I tell Reinier to go a few more meters and then we finally reach the cables.
We plop down on a rock and catch our breath.

We look around and see the summit.

I look at my watch and see that we still have to climb another 300 meters.
But the summit seems so close that we can hardly imagine it.
I shout that my watch must be confused.
We set off again and start the last part.
Another ten meters to the summit ridge.
We conquer the last vertical meters and then we look down into the depths to the glacier behind the ridge.
It is still really winter on the Höllental side and there is a lot of skiing going on.
I see the Gatterl route, our planned return trip, but there is far too much snow there.
So that means taking the cable car down.
Personally, I think climbing and descending the mountain on foot is the most beautiful thing to do.
But not at all costs.
We follow the ridge that seems to have no end.
Maybe my watch wasn’t confused after all.

I encourage Reinier that we are almost there.

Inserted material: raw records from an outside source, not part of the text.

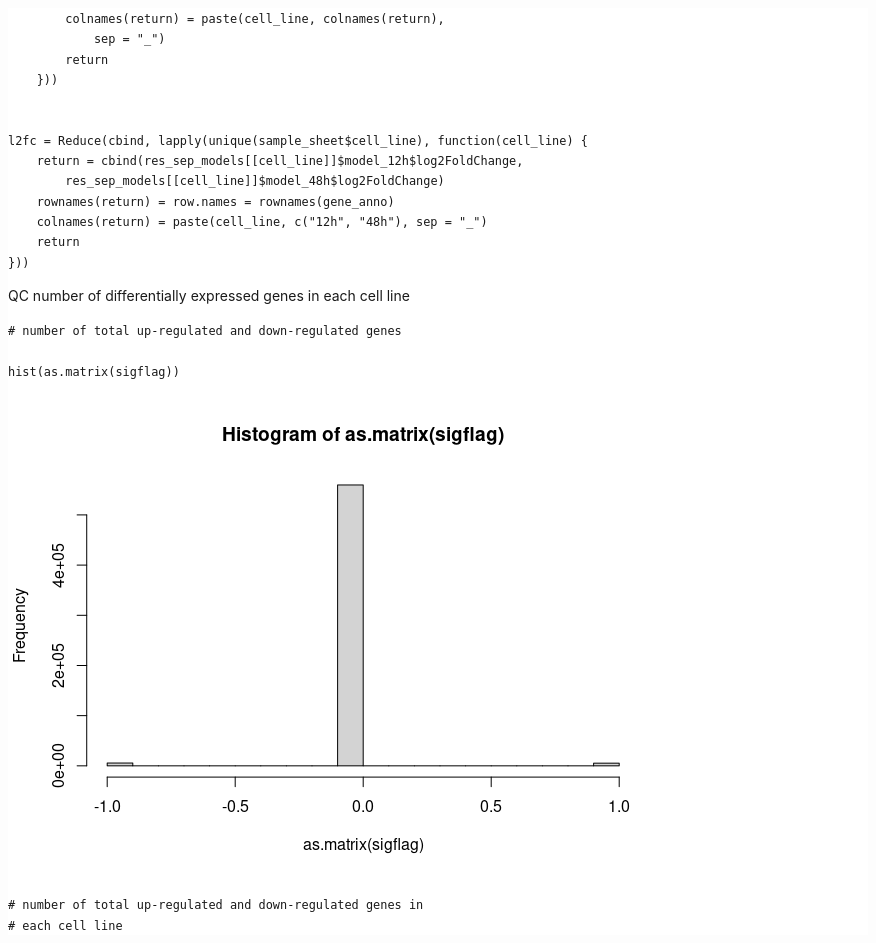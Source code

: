             colnames(return) = paste(cell_line, colnames(return),
                sep = "_")
            return
        }))


    l2fc = Reduce(cbind, lapply(unique(sample_sheet$cell_line), function(cell_line) {
        return = cbind(res_sep_models[[cell_line]]$model_12h$log2FoldChange,
            res_sep_models[[cell_line]]$model_48h$log2FoldChange)
        rownames(return) = row.names = rownames(gene_anno)
        colnames(return) = paste(cell_line, c("12h", "48h"), sep = "_")
        return
    }))

QC number of differentially expressed genes in each cell line

    # number of total up-regulated and down-regulated genes

    hist(as.matrix(sigflag))

![](HL_220630_RNAseq_pipeline_anno_files/figure-markdown_strict/DE_QC-1.png)

    # number of total up-regulated and down-regulated genes in
    # each cell line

That he has almost climbed his first mountain.
And then we step onto the platform where the restaurants and tourists are.
The Zugspitze is a beautiful mountain but the top is hideous.
There are buildings everywhere with restaurants, shops, a museum and who knows what else.
It is very busy and we feel like two circus monkeys, we are being watched by everyone.
We joke with each other that we have at least had our minute of fame.
We descend a staircase and walk to the gate behind which the last meters to the real top start.
Reinier shouts that he thinks it is enough but I do not accept that.
I say that if he does not do these last few meters he will always regret it. 
It takes no effort to persuade him and we climb up.
I go first and quickly reach the top. In the meantime, the wind starts to blow really hard and soon the snow follows.
On the platform I see that the crowd is taking pictures of me and that feels a bit strange.
But oh well, I guess they’ll think we’re crazy too.

Then Reinier comes up and stands at the summit cross.

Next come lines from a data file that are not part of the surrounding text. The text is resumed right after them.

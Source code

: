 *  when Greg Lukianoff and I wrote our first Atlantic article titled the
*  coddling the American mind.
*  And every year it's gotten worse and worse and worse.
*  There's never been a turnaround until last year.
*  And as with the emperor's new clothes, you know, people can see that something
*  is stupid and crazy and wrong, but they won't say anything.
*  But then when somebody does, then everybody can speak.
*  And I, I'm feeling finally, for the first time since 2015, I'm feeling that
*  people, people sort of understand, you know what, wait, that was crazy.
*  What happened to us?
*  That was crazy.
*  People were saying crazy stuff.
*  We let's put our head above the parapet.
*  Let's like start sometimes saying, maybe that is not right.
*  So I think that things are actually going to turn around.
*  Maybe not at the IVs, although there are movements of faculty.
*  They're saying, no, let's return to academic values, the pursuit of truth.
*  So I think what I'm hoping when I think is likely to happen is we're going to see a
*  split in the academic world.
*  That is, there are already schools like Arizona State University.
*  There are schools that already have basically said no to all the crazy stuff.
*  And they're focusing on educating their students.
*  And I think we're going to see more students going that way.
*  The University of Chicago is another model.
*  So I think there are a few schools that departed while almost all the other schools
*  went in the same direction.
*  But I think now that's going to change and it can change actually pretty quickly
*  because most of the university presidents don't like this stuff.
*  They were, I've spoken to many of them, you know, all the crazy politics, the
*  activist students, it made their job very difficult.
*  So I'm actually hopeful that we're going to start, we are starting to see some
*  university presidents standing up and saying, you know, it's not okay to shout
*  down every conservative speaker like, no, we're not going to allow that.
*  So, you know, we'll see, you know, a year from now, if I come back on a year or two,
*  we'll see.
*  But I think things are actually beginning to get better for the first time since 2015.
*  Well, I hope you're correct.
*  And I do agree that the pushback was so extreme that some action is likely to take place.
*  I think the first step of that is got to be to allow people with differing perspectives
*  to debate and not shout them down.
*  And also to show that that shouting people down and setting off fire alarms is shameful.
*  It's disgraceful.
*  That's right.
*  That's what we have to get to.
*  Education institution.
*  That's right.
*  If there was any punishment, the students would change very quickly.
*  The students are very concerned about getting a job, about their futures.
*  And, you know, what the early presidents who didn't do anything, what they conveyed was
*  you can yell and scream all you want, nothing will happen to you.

He is wearing a T-shirt from Health Shop and I quickly take a few pictures of him.
After 1970 meters of altitude and hours of climbing, the fatigue but especially the pride radiates from his face.
We walk into the restaurant and quickly warm up our hands.
The gloves were already wet from the hike and with the biting wind over them it is not much better.
In the restaurant we order something to eat and drink and toast to the summit we have achieved.
After the calories have been replenished reasonably, we take the elevator down.
Downstairs it is also very busy, busloads of tourists from all corners of the world.
We quickly make ourselves scarce and seek the peace and quiet of our apartment.
This time we grab a real cold beer from the fridge and toast to our summit day.
Today we really earned that beer….
 
Cheers!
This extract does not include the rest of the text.